A look into The Spanish Seminole: sharing Florida’s untold Indigenous perspective

The final slide of the presentation, thanking the audience for being there in three different languages. | Gabriela Danger, PantherNOW

Gabriela Danger | Staff Writer

Getting a fully informed understanding of history is something that involves all kinds of views and documentation of experiences. The indigenous point of view is one that, with changing times, has had a lot more spotlight on it recently.

Author, environmental scientist, and historian David Rahahę•tih Webb of the Tuscarora tribe gave the first-ever talk on his new book, The Spanish Seminole on Jan. 17 at FIU’s Green Library. 

His book is meant to highlight “an indigenous perspective” on the history people may have learned in school, according to Rahahę•tih Webb, as told by research he did on his family tree. 

“With respect to the current Seminole and Miccosukee communities of today, everything shared here was reviewed by friends in the community and I was told they were kosher things to share, but this gives a very different perspective. It’s not the same perspective that you’re used to reading about when you read about the Seminole War, or Seminole Wars, as Americans call it,” he said during the event. 

A significant angle of this book is meant to use “decolonizing methodologies”, part of which is re-legitimizing oral histories, in this case of native people. 

Using such histories is one way to do this and show its value in research, like what was being done for The Spanish Seminole

The book focuses on the group of people who were the Spanish Seminoles, i.e. people who, according to the author, were one of the four independent indigenous groups of southwestern Florida. They were a fluid group, who went between the other communities themselves. 

Juan Montes de Oca, Rahahę•tih Webb’s direct ancestor, is one important individual whose life and impact are discussed in the book. 

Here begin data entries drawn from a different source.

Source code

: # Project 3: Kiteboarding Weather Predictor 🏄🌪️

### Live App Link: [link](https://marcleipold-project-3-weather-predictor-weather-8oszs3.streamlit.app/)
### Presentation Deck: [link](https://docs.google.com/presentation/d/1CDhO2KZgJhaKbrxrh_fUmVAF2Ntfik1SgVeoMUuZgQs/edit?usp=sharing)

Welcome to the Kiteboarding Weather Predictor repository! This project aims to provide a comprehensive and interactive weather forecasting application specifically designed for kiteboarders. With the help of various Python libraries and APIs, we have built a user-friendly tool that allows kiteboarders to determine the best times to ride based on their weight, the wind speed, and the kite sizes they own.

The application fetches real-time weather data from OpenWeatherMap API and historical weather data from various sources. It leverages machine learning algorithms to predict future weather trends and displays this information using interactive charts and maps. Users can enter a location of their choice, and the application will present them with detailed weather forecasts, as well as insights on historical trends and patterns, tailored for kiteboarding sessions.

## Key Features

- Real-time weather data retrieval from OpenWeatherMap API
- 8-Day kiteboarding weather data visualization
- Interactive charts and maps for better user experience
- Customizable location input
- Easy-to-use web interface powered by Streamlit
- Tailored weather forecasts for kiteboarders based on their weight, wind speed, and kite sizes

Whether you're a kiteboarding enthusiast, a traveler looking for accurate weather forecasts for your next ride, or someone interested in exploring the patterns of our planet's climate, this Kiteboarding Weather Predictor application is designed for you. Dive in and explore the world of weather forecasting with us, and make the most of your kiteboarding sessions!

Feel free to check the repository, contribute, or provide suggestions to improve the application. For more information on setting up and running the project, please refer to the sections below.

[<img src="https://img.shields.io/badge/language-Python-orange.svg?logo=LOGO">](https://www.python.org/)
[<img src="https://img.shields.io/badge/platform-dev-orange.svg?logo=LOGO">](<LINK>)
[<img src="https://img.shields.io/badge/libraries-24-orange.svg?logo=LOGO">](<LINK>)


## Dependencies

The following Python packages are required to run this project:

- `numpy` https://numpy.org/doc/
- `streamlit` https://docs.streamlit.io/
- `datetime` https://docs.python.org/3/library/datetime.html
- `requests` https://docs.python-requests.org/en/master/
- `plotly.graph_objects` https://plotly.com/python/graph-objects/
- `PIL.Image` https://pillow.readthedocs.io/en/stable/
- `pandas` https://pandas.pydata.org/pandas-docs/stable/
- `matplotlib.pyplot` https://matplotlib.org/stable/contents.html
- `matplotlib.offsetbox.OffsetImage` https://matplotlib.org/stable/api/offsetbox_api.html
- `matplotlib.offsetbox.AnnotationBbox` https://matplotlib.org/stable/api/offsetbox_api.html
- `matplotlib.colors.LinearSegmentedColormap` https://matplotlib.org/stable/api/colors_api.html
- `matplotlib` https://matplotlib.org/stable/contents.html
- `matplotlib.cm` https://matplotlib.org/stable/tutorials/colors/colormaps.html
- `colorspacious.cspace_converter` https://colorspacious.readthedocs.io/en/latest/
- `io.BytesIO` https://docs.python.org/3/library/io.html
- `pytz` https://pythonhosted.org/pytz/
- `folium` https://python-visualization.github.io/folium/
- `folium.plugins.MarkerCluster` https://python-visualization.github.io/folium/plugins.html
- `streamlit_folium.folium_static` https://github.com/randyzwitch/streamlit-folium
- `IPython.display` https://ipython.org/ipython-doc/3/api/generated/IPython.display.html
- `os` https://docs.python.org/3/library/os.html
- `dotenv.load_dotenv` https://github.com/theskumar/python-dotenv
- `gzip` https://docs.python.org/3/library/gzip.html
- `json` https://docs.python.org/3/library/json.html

The Spanish Seminole books for sale after the talk. | Gabriela Danger, PantherNOW

He was a Spanish Seminole man who, when the Spanish came and occupied, had to make a hard choice. He decided that to stay on his ancestral land in Florida and not be displaced to Oklahoma, he would stay and work as a translator of indigenous languages for the Spanish. Many indigenous people across Florida and the rest of the U.S. were sent to Oklahoma during this time. 

Montes de Oca was an influential part of Rahahę•tih Webb’s research and part of his inspiration for writing the book. The last name is still in circulation today, in many different places, including Florida. 

One audience member even said he knew some people bearing the name, wondering if they too were descendants of the Spanish Seminoles. 

Webb commented that the family “had a couple of branches in Cuba”, and that there was a chance they were, like him, distantly related to the group as well. 

Exploring this underrepresented aspect of indigenous history through his genealogy and his ancestors’ connection with other notable indigenous historical figures is exactly the story he wishes to tell and put out for the world. 

“This is an important part of the region’s history, seeing that my family’s baptismal records were among the first documented births in all of southern Florida, I was like, ‘This needs to be shared’. So their story is being shared, but also this part of history nobody knew about before,” Webb said when asked about his research method and writing about the story.